Снабженческой сетью по Васюгану и Нюрольке занималась комендатура, а не государство, потому что сосланный народ был лишел избирательных прав и прав на выезд. Нас называли «переселенцами», наверно для того, чтобы смягчить слово «заключенные», которыми мы являлись на самом деле.

Название снабженческая сеть получила – многолавка. Завоз товаров осуществляло государство, дальше шла работа комендатуры. Многолавка не занималась свободной торговлей. Ни сосланные, ни вольные, ни остяки – никто не мог ничего купить. Многолавка выдавала паек по норме, установленной комендантом. Мука, крупа, сахар, соль, табак, спички, мыло, растительное масло. За наличный расчет можно было купить, если даст распоряжение комендант. Паек выдавали авансом в течение трех лет. Только спустя этот срок было дано распоряжение на свободную торговлю, но денег у нас не было, потому что за работу не платили.

Двенадцать километров по Васюгану, вверх по течению от Рабочего, – речка Кагальтура – приток Васюгана. Она вытекает из большого озера, куда в свою очередь, впадает множество речушек, берущих начало из болот и тайги. Места здесь созданы природой на радость человеку. От реки тянется чистый сосновый бор, по которому заросли брусники и черники. По пойме кусты раскидистых черемух. Ягоды каждый год на них так много, что кусты кажутся черными. Ветви склоняются до земли и обламываются. По другую сторону Кагальтуры – мшистая низина, там много крупной клюквы. За низиной – березняк, где весной собирали колбу, а летом белый гриб и сырой груздь – «косой коси». По пойменному простору множество озер и проток, где водились караси огромных размеров – до пяти килограмм.

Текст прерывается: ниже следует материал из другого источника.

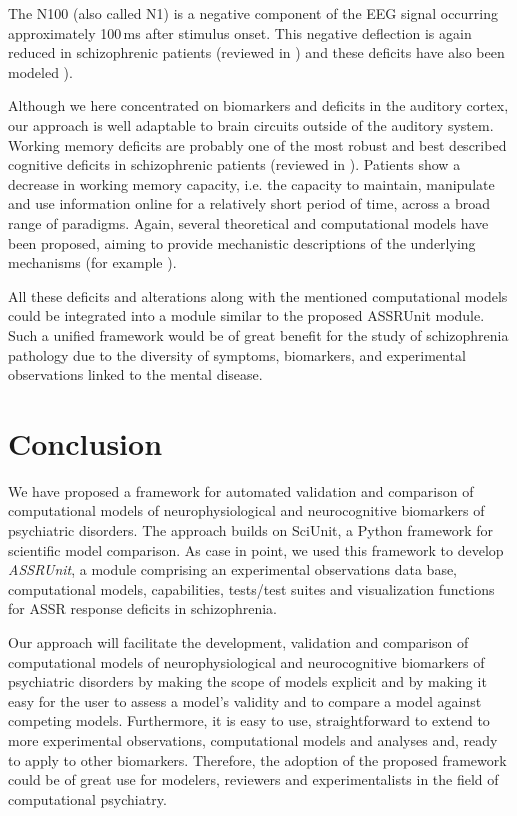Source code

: \documentclass[a4paper,10pt]{article}
\begin{document}
The N100 (also called N1) is a negative component of the EEG signal occurring approximately 100\,ms after stimulus onset. This negative deflection is again reduced in schizophrenic patients 
(reviewed in \cite{Rosburg2008,Rissling2010,Javitt2008}) and these deficits have also been modeled \cite{Ventouras2000}).

Although we here concentrated on biomarkers and deficits in the auditory cortex, our approach is well adaptable to brain circuits outside of the auditory system. 
Working memory deficits are probably one of the most robust and best described cognitive deficits in schizophrenic patients (reviewed in \cite{Piskulic2007,Lee2005}). Patients
show a decrease in working memory capacity, i.e. the capacity to maintain, manipulate and use information online for a relatively short period of time, across a broad range of paradigms.
Again, several theoretical and computational models have been proposed, aiming to provide mechanistic descriptions of the underlying mechanisms (for example \cite{Compte2000,Durstewitz2000,Wang2004,Singh2006,Wang2001,Cano2012}). 

All these deficits and alterations along with the mentioned computational models could be integrated into a module similar to the proposed ASSRUnit module.
Such a unified framework would be of great benefit for the study of schizophrenia pathology due to the diversity of symptoms, biomarkers, and experimental observations linked to the mental disease.

\section{Conclusion}
We have proposed a framework for automated validation and comparison of computational models of neurophysiological and 
neurocognitive biomarkers of psychiatric disorders. The approach builds on
SciUnit, a Python framework for scientific model comparison. As case in point, we used this framework to develop \textit{ASSRUnit}, a module comprising 
an experimental observations data base, computational models, capabilities, tests/test suites and visualization functions for
ASSR response deficits in schizophrenia. 

Our approach will facilitate the development, validation and comparison of computational models of neurophysiological 
and neurocognitive biomarkers of psychiatric disorders by making the scope of models explicit and by 
making it easy for the user to assess a model's validity and to compare a model against competing models. Furthermore, it is easy to use, 
straightforward to extend to more experimental observations, computational models and analyses and,
ready to apply to other biomarkers. Therefore, the adoption of the proposed framework could be of great use for modelers, reviewers and 
experimentalists in the field of computational psychiatry.


 

\end{document}
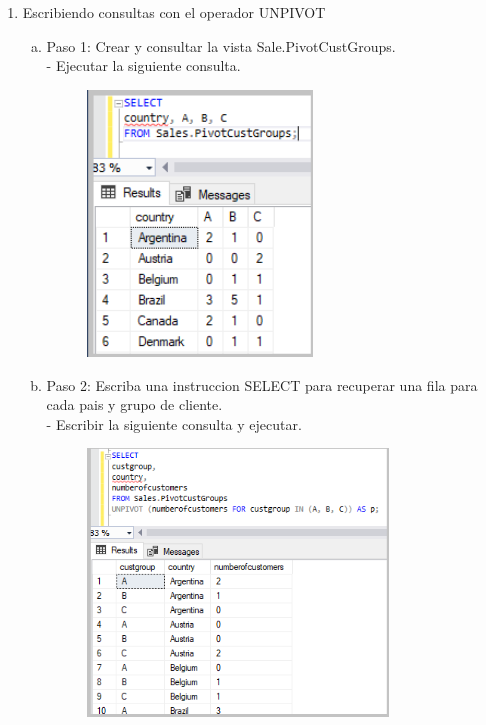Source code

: \begin{enumerate}[1.]
	\item Escribiendo consultas con el operador UNPIVOT
	\begin{enumerate}[a)]
	\item Paso 1: Crear y consultar la vista Sale.PivotCustGroups.\\
		
		-  Ejecutar la siguiente consulta.
		\begin{figure}[H]
		\begin{center}
		\includegraphics[width=6cm]{./Imagenes/e1-1-1}
		\end{center}
		\end{figure}
	\item Paso 2: Escriba una instruccion SELECT para recuperar una fila para cada pais y grupo de cliente.\\
		-  Escribir la siguiente consulta y ejecutar.\\
		\begin{figure}[H]
		\begin{center}
		\includegraphics[width=8cm]{./Imagenes/e2-2}
		\end{center}
		\end{figure}
	\end{enumerate}




\end{enumerate}
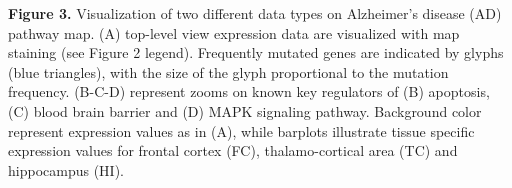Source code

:\documentclass[a4,center,fleqn]{NAR}
\begin{document}
\textbf{Figure 3.} Visualization of two different data types on Alzheimer's
disease (AD) pathway map.  (A) top-level view expression data are visualized with
map staining (see Figure 2 legend). Frequently mutated genes are indicated by
glyphs (blue triangles), with the size of the glyph proportional to the
mutation frequency. (B-C-D) represent zooms on known key regulators of (B)
apoptosis, (C) blood brain barrier and (D) MAPK signaling pathway. Background
color represent expression values as in (A), while barplots illustrate tissue
specific expression values for frontal cortex (FC), thalamo-cortical area (TC)
and hippocampus (HI).


\end{document}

Осенью утки поднимались над поймой тучами.

В этом благодатном месте на второй год ссылки было дано указание о строительстве смолзавода. Строительство его закончили к осени. Для рабочих возвели длинный барак. По одной стороне нары из колотых досок, по другой – печь, стол, лавки. Рядом соорудили еще такой же барак, который назвали бондарка. Здесь делали бочки под смолу и скипидар, готовили клепку для бочек, резали дранку. Бочки шли на свои нужды, и ими артель успешно торговала.

На заводе и бондерке работала только молодежь, около сорока человек. Среди нас были и взрослые мужики, которые занимались валкой леса и вывозкой. После работы травили анекдоты, рассказывали сказки, разного рода небылицы и пугалки, пели песни. Были среди нас и юмористы, которые соревновались между собой в острословии, а все смеялись на полную силушку, если было над чем.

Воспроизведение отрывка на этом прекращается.